Но они располагались почти друг на друге, стирая границы друг друга, будто это не имело для них никакого значения. Стало трудно смотреть на них, различать разные лица, плечи, торсы, когда они наложились друг на друга.
Тогда она закрыла глаза.
С закрытыми глазами она продолжала видеть и она осознала, что без труда выскользнет из своего тела. Она смотрела на серый мир и на мертвых, которых не было. Она видела только здания, будто изображенные на горизонте кистью импрессиониста. Автомобили и деревья закончились; дальше простиралась только равнина. А над ней, в конце мерцающей спиральной лестницы, она увидела ее: дверь.

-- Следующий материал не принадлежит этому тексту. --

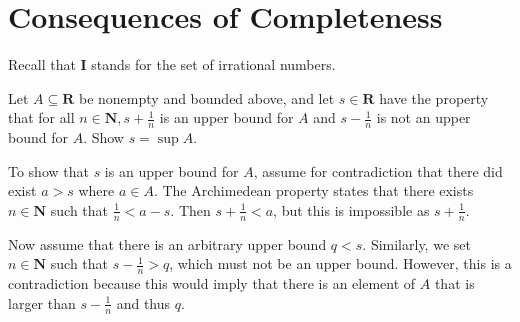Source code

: \section{Consequences of Completeness}

\begin{exercise}
  Recall that $\mathbf{I}$ stands for the set of irrational numbers.
\end{exercise}

\begin{solution}
\end{solution}


\begin{exercise}
  Let $A \subseteq \mathbf{R}$ be nonempty and bounded above, and let $s \in \mathbf{R}$ have the property that for all $n \in \mathbf{N}, s+\frac{1}{n}$ is an upper bound for $A$ and $s-\frac{1}{n}$ is not an upper bound for $A$. Show $s=\sup A$.
\end{exercise}

\begin{solution}
  To show that $s$ is an upper bound for $A$, assume for contradiction that there did exist $a > s$ where $a\in A$. The Archimedean property states that there exists $n\in\mathbf{N}$ such that $\frac{1}{n} < a - s$. Then $s + \frac{1}{n} < a$, but this is impossible as $s+\frac{1}{n}$.

  Now assume that there is an arbitrary upper bound $q < s$. Similarly, we set $n\in\mathbf{N}$ such that $s-\frac{1}{n}>q$, which must not be an upper bound. However, this is a contradiction because this would imply that there is an element of $A$ that is larger than $s-\frac{1}{n}$ and thus $q$.
\end{solution}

– Мария, – произнесла она, хотя больше не видела Марию Копис.
Но она услышала очень удаленный, ровный голос Марии.
– Дайте мне Эндрю, – сказала она его матери так мягко, как могла.

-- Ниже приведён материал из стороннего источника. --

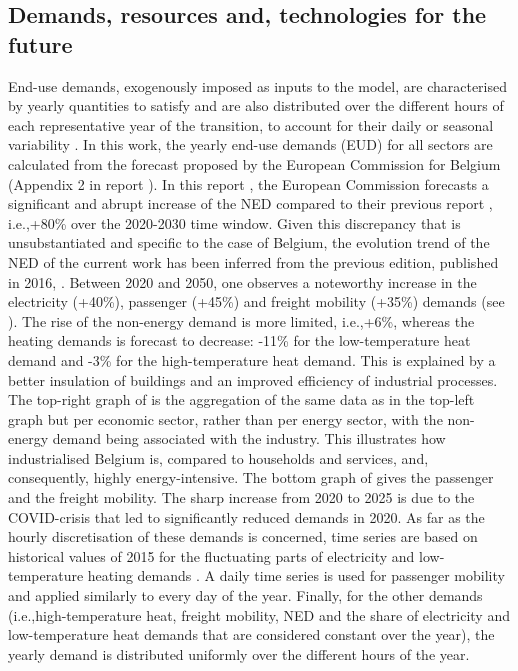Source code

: \documentclass[11pt,twoside,a4paper,english]{article}
\def\ie{i.e.,}
\begin{document}
\begin{appendices}
\subsection{Demands, resources and, technologies for the future}
\label{app:dem_res_tech}
End-use demands, exogenously imposed as inputs to the model, are characterised by yearly quantities to satisfy and are also distributed over the different hours of each representative year of the transition, to account for their daily or seasonal variability \cite{Limpens2020,limpens2021generating}. In this work, the yearly end-use demands (EUD) for all sectors are calculated from the forecast proposed by the European Commission for Belgium (Appendix 2 in report \cite{EuropeanCommission2021}).  In this report \cite{EuropeanCommission2021}, the European Commission forecasts a significant and abrupt increase of the \gls{NED} compared to their previous report \cite{EuropeanCommission2016}, \ie +80\% over the 2020-2030 time window. Given this discrepancy that is unsubstantiated and specific to the case of Belgium, the evolution trend of the \gls{NED} of the current work has been inferred from the previous edition, published in 2016, \cite{EuropeanCommission2016}. Between 2020 and 2050, one observes a noteworthy increase in the electricity (+40\%), passenger (+45\%) and freight mobility (+35\%) demands (see ). The rise of the non-energy demand is more limited, \ie +6\%, whereas the heating demands is forecast to decrease: -11\% for the low-temperature heat demand and -3\% for the high-temperature heat demand. This is explained by a better insulation of buildings and an improved efficiency of industrial processes. The top-right graph of  is the aggregation of the same data as in the top-left graph but per economic sector, rather than per energy sector, with the non-energy demand being associated with the industry. This illustrates how industrialised Belgium is, compared to households and services, and, consequently, highly energy-intensive. The bottom graph of  gives the passenger and the freight mobility. The sharp increase from 2020 to 2025 is due to the COVID-crisis that led to significantly reduced demands in 2020. As far as the hourly discretisation of these demands is concerned, time series are based on historical values of 2015 for the fluctuating parts of electricity and low-temperature heating demands \cite{Limpens2020}. A daily time series is used for passenger mobility and applied similarly to every day of the year. Finally, for the other demands (\ie high-temperature heat, freight mobility, \gls{NED} and the share of electricity and low-temperature heat demands that are considered constant over the year), the yearly demand is distributed uniformly over the different hours of the year.


\end{appendices}
\end{document}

Она не знала, обняла ли его Мария, поцеловала ли, говорила ли ему что-нибудь, хотя была уверена, что да, но через долгое мгновенье, она почувствовала вес четырехлетнего мальчика, мягко переданного ей в руки. Руки, которые держали фонарь. Эндрю Копис материализовался и улыбнулся ей.
– Ты готов? – Спросила она Эндрю.
Его глаза сияли.
Она взяла фонарь пальцами, обхватила Эндрю руками, и начала подниматься по лестнице, когда толпа, образовавшаяся вокруг нее одновременно задержала дыхание. Конечно, мертвые не могли дышать, но, возможно, они забыли, что мертвы. Ее ноги первыми коснулись лестницы.

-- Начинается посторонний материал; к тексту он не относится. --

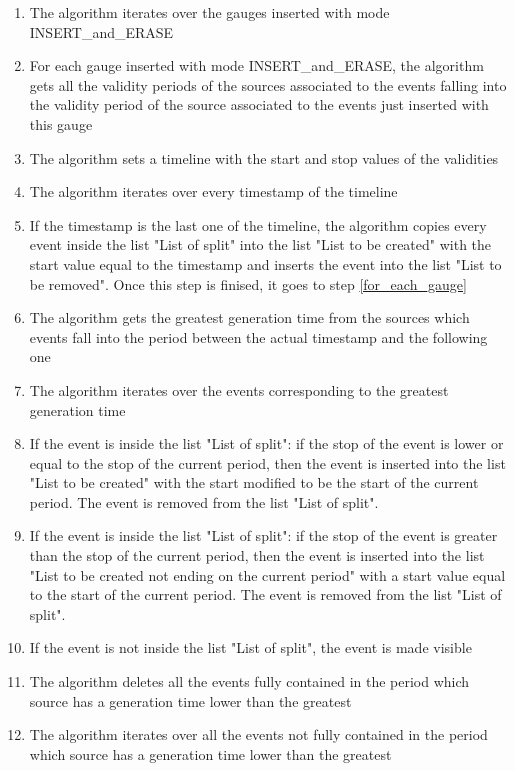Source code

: \begin{enumerate}

\item The algorithm iterates over the gauges inserted with mode INSERT\_and\_ERASE
\item \label{for_each_gauge} For each gauge inserted with mode INSERT\_and\_ERASE, the algorithm gets all the validity periods of the sources associated to the events falling into the validity period of the source associated to the events just inserted with this gauge
\item The algorithm sets a timeline with the start and stop values of the validities
\item The algorithm iterates over every timestamp of the timeline
\item If the timestamp is the last one of the timeline, the algorithm copies every event inside the list "List of split" into the list "List to be created" with the start value equal to the timestamp and inserts the event into the list "List to be removed". Once this step is finised, it goes to step \ref{for_each_gauge}
\item The algorithm gets the greatest generation time from the sources which events fall into the period between the actual timestamp and the following one
\item The algorithm iterates over the events corresponding to the greatest generation time
\item If the event is inside the list "List of split": if the stop of the event is lower or equal to the stop of the current period, then the event is inserted into the list "List to be created" with the start modified to be the start of the current period. The event is removed from the list "List of split".
\item If the event is inside the list "List of split": if the stop of the event is greater than the stop of the current period, then the event is inserted into the list "List to be created not ending on the current period" with a start value equal to the start of the current period. The event is removed from the list "List of split".
\item If the event is not inside the list "List of split", the event is made visible
\item The algorithm deletes all the events fully contained in the period which source has a generation time lower than the greatest
\item The algorithm iterates over all the events not fully contained in the period which source has a generation time lower than the greatest

\end{enumerate}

Как только она начала подниматься, они последовали за ней. Они были гораздо более организованными, чем толпа на концерте; они не толкались, не пинались и не ругались между собой. Но, с другой стороны, они и не могли. На мгновенье она подумала, что они вообще не должны были касаться лестницы – и задалась вопросом, было ли то, что она "видела" чем-то, специально созданным для ее восприятия.
Но это не имело значения. Она могла подниматься на лестницу, а мертвые могли подниматься на то, чем это было в их отдельных, несвязанных мирах. Она поднималась, и они поднимались, пока она не оказалась на верхней платформе, которая вела к единственной двери.
Это была не обычная дверь; это не были жемчужные ворота. Она была простая, из качественного дерева, которую можно было увидеть не единожды. На ней не было замка, никакой дверной ручки, молоточка, звонка. Она просто была там.
Она поставила Эндрю и потянулась, чтобы коснуться двери. Ее рука остановилась в дюйме от ее поверхности.
– Ты не мертвая, – спокойно сказал Эндрю. Он потянулся своими маленькими ручонками и постучал в двери. Тем не менее, он нахмурился и выглядел так, будто вот-вот заплачет. – Я не могу пройти.
– Конечно нет. Ты должен сперва открыть ее.
– Открыть что?
Значит, подумала она, это была не просто лестница для ее восприятия. Отец говорил, что видел свет, а Эмма, очевидно, не могла. Но вместо того, чтобы заволноваться, она сочла это успокаивающим. Закрытая дверь походила на другую метафору и все, что ей нужно было сделать, это открыть ее.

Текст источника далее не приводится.